The present invention relates to a transverse guide roller track-guidable vehicles and, more particularly, to transverse guide rollers which effectively prevent the access of water to a rotational bearing of the rollers.
Transverse guide rollers are generally known as shown, for example, in German Offenlegungsschriften 2,636,656; 2,641,637; 2,935,386; and 3,704,512. A common feature of these transverse guide rollers is that the rolling bearing necessary for the rotational bearing for the horizontally aligned transverse guide roller is sealed by a horizontally disposed seal which, in turn, is overlapped by a stationary disc to prevent the access of coarse dirt particles. Although this cover disc can prevent the access of coarse dirt particles into the seal, it cannot prevent the access of water. Specific operating conditions and treatment for such transverse guide include water splashing up when driving through puddles, flooding when driving through very deep puddles, spraying with a high-pressure jet when cleaning the vehicle, in particular in the region of the wheel guards, and melting of snow lying on top.
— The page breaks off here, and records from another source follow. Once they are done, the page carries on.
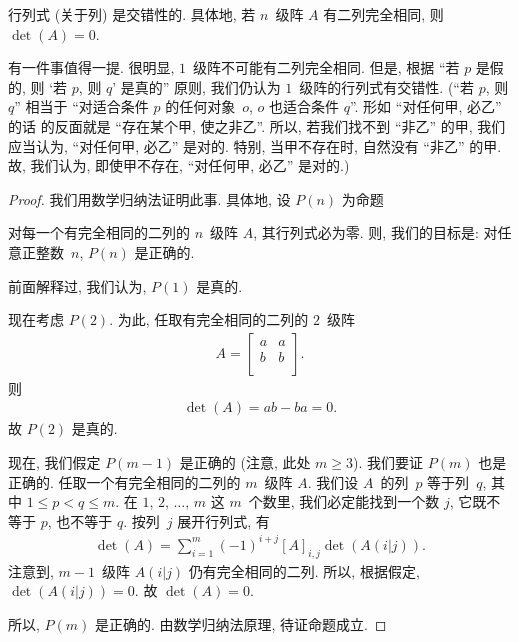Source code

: \documentclass[%
    UTF8,%
    fontset=none,%
    punct=kaiming,%
    zihao=-4,%
    a4paper,%
    oneside,%
]{ctexbook}
\makeatletter
\renewcommand*{\leq}{\leqslant}
\renewcommand*{\geq}{\geqslant}
\renewenvironment{quotation}
{\list{}{\listparindent 2\ccwd%
\itemindent\listparindent
\leftmargin\rightmargin
\parsep\z@ \@plus\p@}%
\item\relax}
{\endlist}
\makeatother
\begin{document}
\begin{theorem}[交错性]
    行列式 (关于列) 是交错性的.
    具体地,
    若 \(n\)~级阵 \(A\) 有二列完全相同,
    则 \(\det {(A)} = 0\).
\end{theorem}

有一件事值得一提.
很明显, \(1\)~级阵不可能有二列完全相同.
但是,
根据
``若 \(p\) 是假的, 则 `若 \(p\), 则 \(q\)' 是真的''
原则,
我们仍认为 \(1\)~级阵的行列式有交错性.
(``若 \(p\), 则 \(q\)''
相当于
``对适合条件 \(p\) 的任何对象~\(o\),
\(o\) 也适合条件 \(q\)''.
形如 ``对任何甲, 必乙'' 的话%
的反面就是 ``存在某个甲, 使之非乙''.
所以, 若我们找不到 ``非乙'' 的甲,
我们应当认为, ``对任何甲, 必乙'' 是对的.
特别, 当甲不存在时, 自然没有 ``非乙'' 的甲.
故, 我们认为, 即使甲不存在,
``对任何甲, 必乙'' 是对的.)

\begin{proof}
    我们用数学归纳法证明此事.
    具体地, 设 \(P(n)\) 为命题
    \begin{quotation}
        对每一个有完全相同的二列的 \(n\)~级阵 \(A\),
        其行列式必为零.
    \end{quotation}
    则, 我们的目标是:
    对任意正整数~\(n\), \(P(n)\) 是正确的.

    前面解释过, 我们认为, \(P(1)\) 是真的.

    现在考虑 \(P(2)\).
    为此, 任取有完全相同的二列的 \(2\)~级阵
    \begin{align*}
        A = \begin{bmatrix}
                a & a \\
                b & b \\
            \end{bmatrix}.
    \end{align*}
    则
    \begin{align*}
        \det {(A)}
        = ab - ba
        = 0.
    \end{align*}
    故 \(P(2)\) 是真的.

    现在, 我们假定 \(P(m-1)\) 是正确的
    (注意, 此处 \(m \geq 3\)).
    我们要证 \(P(m)\) 也是正确的.
    任取一个有完全相同的二列的 \(m\)~级阵 \(A\).
    我们设 \(A\)~的列~\(p\) 等于列~\(q\),
    其中 \(1 \leq p < q \leq m\).
    在 \(1\), \(2\), \(\dots\), \(m\) 这 \(m\)~个数里,
    我们必定能找到一个数 \(j\),
    它既不等于 \(p\), 也不等于 \(q\).
    按列~\(j\) 展开行列式, 有
    \begin{align*}
        \det {(A)}
        = \sum_{i = 1}^{m} {(-1)^{i + j} [A]_{i,j}
        \det {(A(i|j))}}.
    \end{align*}
    注意到, \(m-1\)~级阵 \(A(i|j)\) 仍有完全相同的二列.
    所以, 根据假定, \(\det {(A(i|j))} = 0\).
    故 \(\det {(A)} = 0\).

    所以, \(P(m)\) 是正确的.
    由数学归纳法原理, 待证命题成立.
\end{proof}
\end{document}
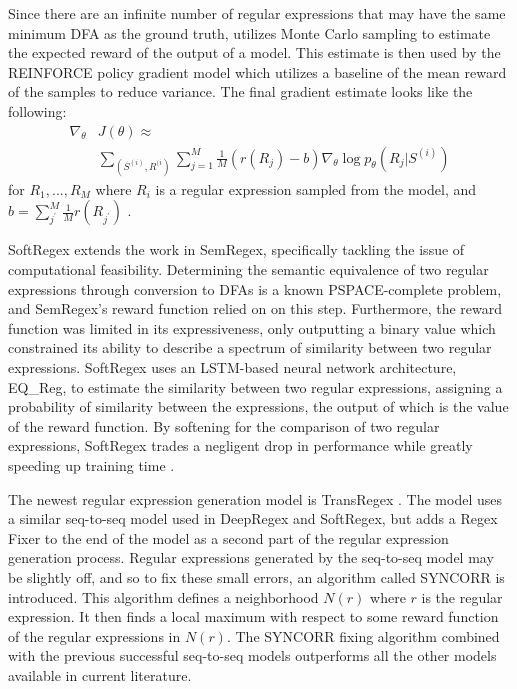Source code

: \documentclass[11pt,a4paper]{article}
\begin{document}
Since there are an infinite number of regular expressions that may have the same minimum DFA as the ground truth, \cite{zhong-etal-2018-semregex} utilizes Monte Carlo sampling to estimate the expected reward of the output of a model. This estimate is then used by the REINFORCE policy gradient model \cite{Williams:92} which utilizes a baseline of the mean reward of the samples to reduce variance. The final gradient estimate looks like the following: \begin{align*} \nabla_{\theta} & J(\theta) \approx \\ & \sum_{(S^{(i)}, R^{(i})} \sum_{j=1}^M \frac{1}{M}(r(R_j)-b) \nabla_{\theta}\log p_{\theta}(R_j | S^{(i)}) \end{align*}
for $R_1, ..., R_M$ where $R_i$ is a regular expression sampled from the model, and $b = \sum_{j^{\prime}}^M \frac{1}{M}r(R_{j^{\prime}})$ \cite{zhong-etal-2018-semregex}.

SoftRegex \cite{park-etal-2019-softregex} extends the work in SemRegex, specifically tackling the issue of computational feasibility. Determining the semantic equivalence of two regular expressions through conversion to DFAs is a known PSPACE-complete problem, and SemRegex's reward function relied on on this step. Furthermore, the reward function was limited in its expressiveness, only outputting a binary value which constrained its ability to describe a spectrum of similarity between two regular expressions. SoftRegex uses an LSTM-based neural network architecture, EQ\_Reg, to estimate the similarity between two regular expressions, assigning a probability of similarity between the expressions, the output of which is the value of the reward function. By softening for the comparison of two regular expressions, SoftRegex trades a negligent drop in performance while greatly speeding up training time \cite{park-etal-2019-softregex}. 

The newest regular expression generation model is TransRegex \cite{Li:2021}. The model uses a similar seq-to-seq model used in DeepRegex and SoftRegex, but adds a Regex Fixer to the end of the model as a second part of the regular expression generation process. Regular expressions generated by the seq-to-seq model may be slightly off, and so to fix these small errors, an algorithm called SYNCORR is introduced. This algorithm defines a neighborhood $N(r)$ where $r$ is the regular expression. It then finds a local maximum with respect to some reward function of the regular expressions in $N(r)$. The SYNCORR fixing algorithm combined with the previous successful seq-to-seq models outperforms all the other models available in current literature.
\end{document}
As a result of these treatments and conditions, water can also penetrate a labyrinth in the region of the disc overlapping the seal and reach as far as the seal protecting the rolling bearings. Although the seals are watertight, at least when new, an underpressure builds up inside the bearing when the bearing, warm from operating, cools down, the underpressure sucks water lying outside the seal into the inside of the bearing.
In addition, dirt is also brought, together with the water, into the region of the sealing lips, and exerts an abrasive action and adversely affects the seal over time. As the structural space accommodating the rolling bearings has been closed from beneath by static seals, the water which has penetrated can no longer leave through the bottom, so that the bearing fills with water after a relatively short time. This greatly affects the lifetime of the bearings. In the event of frost, water which has penetrated also results in the complete suppression of the bearing function because the water which has frozen to form ice effectively preventing the rolling bearing from rotating. The transverse guide rollers grind along the road-side transverse guide webs and are ground flat very quickly. Repair then becomes essential within a very short time.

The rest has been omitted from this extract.